Three Reasons to Plant Native Plants in Your Yard or at Your School
There are many reasons for planting native plants in your yard or at your school, some of which are more self-centered than others. You don’t need to be an environmentally-conscious gardener to enjoy the benefits of native plants. Native plants can benefit the environment, but they also do more for a yard or school.

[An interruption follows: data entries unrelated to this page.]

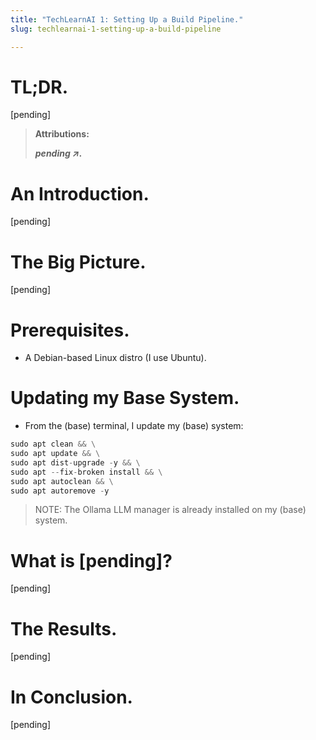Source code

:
 ```yaml
---
title: "TechLearnAI 1: Setting Up a Build Pipeline."
slug: techlearnai-1-setting-up-a-build-pipeline

---
```


# TL;DR.

\[pending\]

> **Attributions:**
> 
> ***pending ↗.***

# An Introduction.

\[pending\]

# The Big Picture.

\[pending\]

# Prerequisites.

* A Debian-based Linux distro (I use Ubuntu).
    

# Updating my Base System.

* From the (base) terminal, I update my (base) system:
    

```python
sudo apt clean && \
sudo apt update && \
sudo apt dist-upgrade -y && \
sudo apt --fix-broken install && \
sudo apt autoclean && \
sudo apt autoremove -y
```

> NOTE: The Ollama LLM manager is already installed on my (base) system.

# What is \[pending\]?

\[pending\]

# The Results.

\[pending\]

# In Conclusion.

\[pending\]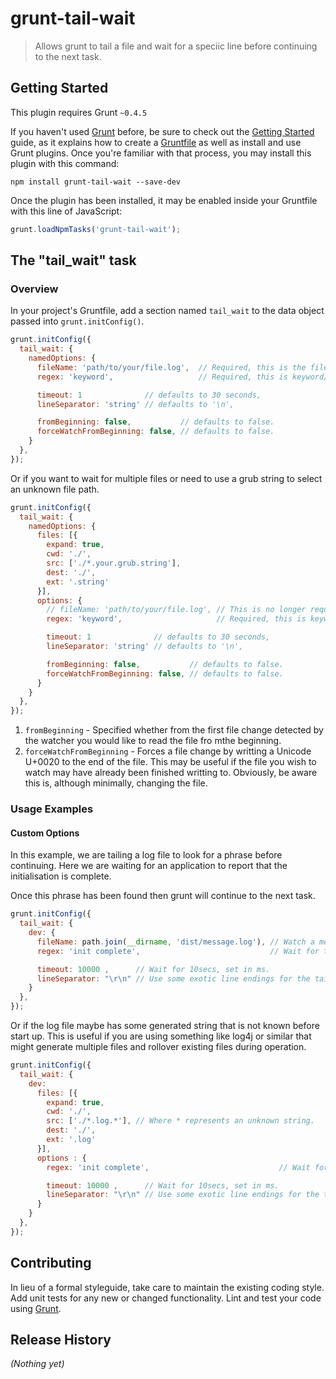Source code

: # grunt-tail-wait

> Allows grunt to tail a file and wait for a speciic line before continuing to the next task.

## Getting Started
This plugin requires Grunt `~0.4.5`

If you haven't used [Grunt](http://gruntjs.com/) before, be sure to check out the [Getting Started](http://gruntjs.com/getting-started) guide, as it explains how to create a [Gruntfile](http://gruntjs.com/sample-gruntfile) as well as install and use Grunt plugins. Once you're familiar with that process, you may install this plugin with this command:

```shell
npm install grunt-tail-wait --save-dev
```

Once the plugin has been installed, it may be enabled inside your Gruntfile with this line of JavaScript:

```js
grunt.loadNpmTasks('grunt-tail-wait');
```

## The "tail_wait" task

### Overview
In your project's Gruntfile, add a section named `tail_wait` to the data object passed into `grunt.initConfig()`.

```js
grunt.initConfig({
  tail_wait: {
    namedOptions: {
      fileName: 'path/to/your/file.log',  // Required, this is the file to tail.
      regex: 'keyword',                   // Required, this is keyword/phrase you are waiting for.

      timeout: 1              // defaults to 30 seconds,
      lineSeparator: 'string' // defaults to '\n',

      fromBeginning: false,           // defaults to false.
      forceWatchFromBeginning: false, // defaults to false.
    }
  },
});
```

Or if you want to wait for multiple files or need to use a grub string to select an unknown file path.

```js
grunt.initConfig({
  tail_wait: {
    namedOptions: {
      files: [{
        expand: true,
        cwd: './',
        src: ['./*.your.grub.string'],
        dest: './',
        ext: '.string'
      }],
      options: {
        // fileName: 'path/to/your/file.log', // This is no longer required
        regex: 'keyword',                     // Required, this is keyword/phrase you are waiting for.

        timeout: 1              // defaults to 30 seconds,
        lineSeparator: 'string' // defaults to '\n',

        fromBeginning: false,           // defaults to false.
        forceWatchFromBeginning: false, // defaults to false.
      }
    }
  },
});
```


1. `fromBeginning` - Specified whether from the first file change detected by the watcher you would like to read the file fro mthe beginning.
2. `forceWatchFromBeginning` - Forces a file change by writting a Unicode U+0020 to the end of the file. This may be useful if the file you wish to watch may have already been finished writting to. Obviously, be aware this is, although minimally, changing the file.


### Usage Examples

#### Custom Options

In this example, we are tailing a log file to look for a phrase before continuing. Here we are waiting for an application to report that the initialisation is complete.

Once this phrase has been found then grunt will continue to the next task.

```js
grunt.initConfig({
  tail_wait: {
    dev: {
      fileName: path.join(__dirname, 'dist/message.log'), // Watch a messages log file
      regex: 'init complete',                             // Wait for the initialisation to complete.

      timeout: 10000 ,      // Wait for 10secs, set in ms.
      lineSeparator: "\r\n" // Use some exotic line endings for the tail.
    }
  },
});
```

Or if the log file maybe has some generated string that is not known before start up. This is useful if you are using something like log4j or similar that might generate multiple files and rollover existing files during operation.


```js
grunt.initConfig({
  tail_wait: {
    dev:
      files: [{
        expand: true,
        cwd: './',
        src: ['./*.log.*'], // Where * represents an unknown string.
        dest: './',
        ext: '.log'
      }],
      options : {
        regex: 'init complete',                             // Wait for the initialisation to complete.

        timeout: 10000 ,      // Wait for 10secs, set in ms.
        lineSeparator: "\r\n" // Use some exotic line endings for the tail.
      }
    }
  },
});
```


## Contributing
In lieu of a formal styleguide, take care to maintain the existing coding style. Add unit tests for any new or changed functionality. Lint and test your code using [Grunt](http://gruntjs.com/).

## Release History
_(Nothing yet)_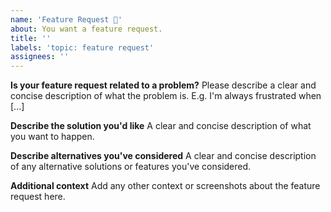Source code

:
 ```yaml
---
name: 'Feature Request 🔮'
about: You want a feature request.
title: ''
labels: 'topic: feature request'
assignees: ''
---
```


<!--
IMPORTANT: If you don't have an action plan, please consider create a DISCUSSION (idea) instead for an open a feature request issue.

https://github.com/verdaccio/verdaccio/discussions/new

Verdaccio is a project addressed for voluntaries, if you appreciate this project consider to donate.
1$/5$ or custom ammount single contribution

or montly
1$/month - minimal contribution
5$/month - nice contribution

https://github.com/sponsors/verdaccio

As reminder, the Open Source must be sustainable.
-->

**Is your feature request related to a problem?**
Please describe a clear and concise description of what the problem is. E.g. I'm always frustrated when [...]

**Describe the solution you'd like**
A clear and concise description of what you want to happen.

**Describe alternatives you've considered**
A clear and concise description of any alternative solutions or features you've considered.

**Additional context**
Add any other context or screenshots about the feature request here.
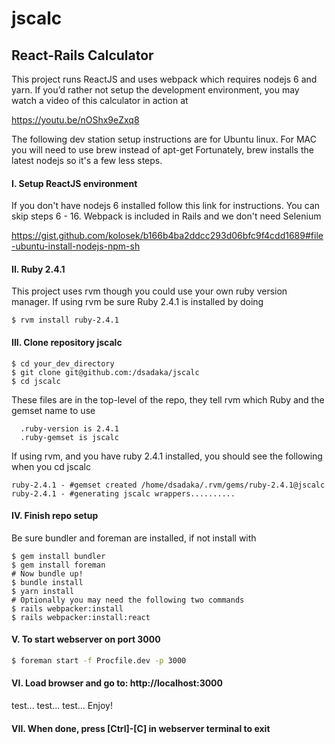 # jscalc
## React-Rails Calculator 

This project runs ReactJS and uses webpack which requires nodejs 6 and yarn. If you’d rather not setup the development environment, you may watch a video of this calculator in action at 

https://youtu.be/nOShx9eZxq8

The following dev station setup instructions are for Ubuntu linux.  For MAC you will need to use brew instead of apt-get
Fortunately, brew installs the latest nodejs so it's a few less steps.

#### I.  Setup ReactJS environment
If you don't have nodejs 6 installed follow this link for instructions. You can skip steps 6 - 16.  Webpack is included in Rails and we don't need Selenium

https://gist.github.com/kolosek/b166b4ba2ddcc293d06bfc9f4cdd1689#file-ubuntu-install-nodejs-npm-sh


#### II. Ruby 2.4.1 
This project uses rvm though you could use your own ruby version manager.  If using rvm be sure Ruby 2.4.1 is installed by doing
```
$ rvm install ruby-2.4.1
```

#### III. Clone repository jscalc
```
$ cd your_dev_directory
$ git clone git@github.com:/dsadaka/jscalc
$ cd jscalc
```

These files are in the top-level of the repo, they tell rvm which Ruby and the gemset name to use
```
  .ruby-version is 2.4.1  
  .ruby-gemset is jscalc
```

If using rvm, and you have ruby 2.4.1 installed, you should see the following when you cd jscalc
```
ruby-2.4.1 - #gemset created /home/dsadaka/.rvm/gems/ruby-2.4.1@jscalc
ruby-2.4.1 - #generating jscalc wrappers..........
```

#### IV. Finish repo setup
Be sure bundler and foreman are installed, if not install with
```
$ gem install bundler
$ gem install foreman
# Now bundle up!
$ bundle install
$ yarn install
# Optionally you may need the following two commands
$ rails webpacker:install
$ rails webpacker:install:react
```

#### V. To start webserver on port 3000
```bash
$ foreman start -f Procfile.dev -p 3000
```
#### VI. Load browser and go to:  http://localhost:3000
test... test... test... Enjoy!
#### VII. When done, press [Ctrl]-[C] in webserver terminal to exit
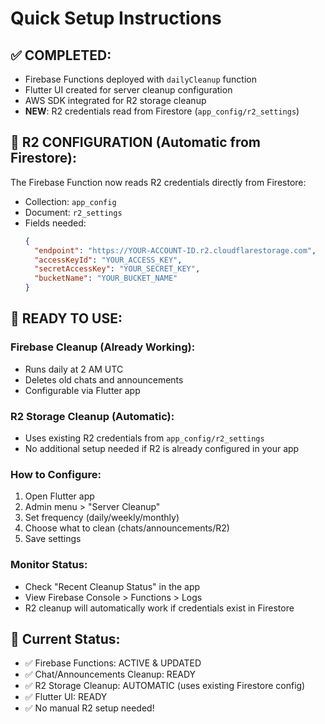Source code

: # Quick Setup Instructions

## ✅ COMPLETED:
- Firebase Functions deployed with `dailyCleanup` function
- Flutter UI created for server cleanup configuration
- AWS SDK integrated for R2 storage cleanup
- **NEW**: R2 credentials read from Firestore (`app_config/r2_settings`)

## 🔧 R2 CONFIGURATION (Automatic from Firestore):

The Firebase Function now reads R2 credentials directly from Firestore:
- Collection: `app_config`
- Document: `r2_settings`
- Fields needed:
  ```json
  {
    "endpoint": "https://YOUR-ACCOUNT-ID.r2.cloudflarestorage.com",
    "accessKeyId": "YOUR_ACCESS_KEY",
    "secretAccessKey": "YOUR_SECRET_KEY", 
    "bucketName": "YOUR_BUCKET_NAME"
  }
  ```

## 🚀 READY TO USE:

### Firebase Cleanup (Already Working):
- Runs daily at 2 AM UTC
- Deletes old chats and announcements
- Configurable via Flutter app

### R2 Storage Cleanup (Automatic):
- Uses existing R2 credentials from `app_config/r2_settings`
- No additional setup needed if R2 is already configured in your app

### How to Configure:
1. Open Flutter app
2. Admin menu > "Server Cleanup"
3. Set frequency (daily/weekly/monthly)
4. Choose what to clean (chats/announcements/R2)
5. Save settings

### Monitor Status:
- Check "Recent Cleanup Status" in the app
- View Firebase Console > Functions > Logs
- R2 cleanup will automatically work if credentials exist in Firestore

## 🎯 Current Status:
- ✅ Firebase Functions: ACTIVE & UPDATED
- ✅ Chat/Announcements Cleanup: READY
- ✅ R2 Storage Cleanup: AUTOMATIC (uses existing Firestore config)
- ✅ Flutter UI: READY
- ✅ No manual R2 setup needed!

Native Plants Save You Time and Money
Native plants require little care or maintenance, so planting them in your yard or school can save you both time and money. In their native environment, plants require little, if any, fertilizers or additional watering. Well-acclimated to the natural soil fertility and compositions, as well as to the regular amounts of rainfall, native plants are extremely low-maintenance. It is possible to spend thousands of dollars over the course of just a few years to maintain a landscape filled with non-native plants. Instead, you can spend only 1/10 of those maintenance costs on native plants. According to a study by Applied Ecological Services, maintaining non-native turfgrasses cost nearly seven times the amount of money spent on maintaining native grasses over a 20-year period.
Native Plants Require Fewer Chemicals
Native plants also require far less amounts of pesticides and other chemicals. Non-native plants are more susceptible to pests and diseases, requiring chemical treatments. These pesticides, fungicides and other chemicals leach into the soil and spread beyond the infected plants, often contaminating drinking water, lakes, ponds, streams and rivers. Most of these chemicals are also highly toxic to humans and animals. At schools where children are often playing around these plants, contact with large amounts of pesticides can cause harmful effects on their health. Spraying plants with certain pesticides can harm beneficial pollinating insects, such as butterflies and bees. According to the U.S. Environmental Protection Agency, more than 70 million pounds of pesticides are applied to lawns in the United States every year, most of which wouldn’t be necessary if the yards contained all native plant and grass species.
Native Plants Preserve the Natural Ecosystem
Not only do native plants mitigate harmful effects on the environment, they also provide a wealth of benefits. Native plants help to preserve the native animal and insect populations, providing natural shelter and food for wildlife. Often, non-native plants provide little food or shelter for the native wildlife populations. Native plants also remove carbon from the air, while requiring little to no mowing or pruning by gas-powered garden tools, thus reducing the amount of carbon released into the air. Another benefit of planting native plants at your school is that they help to demonstrate a balanced ecosystem, providing an important teaching tool for students right outside the school’s walls.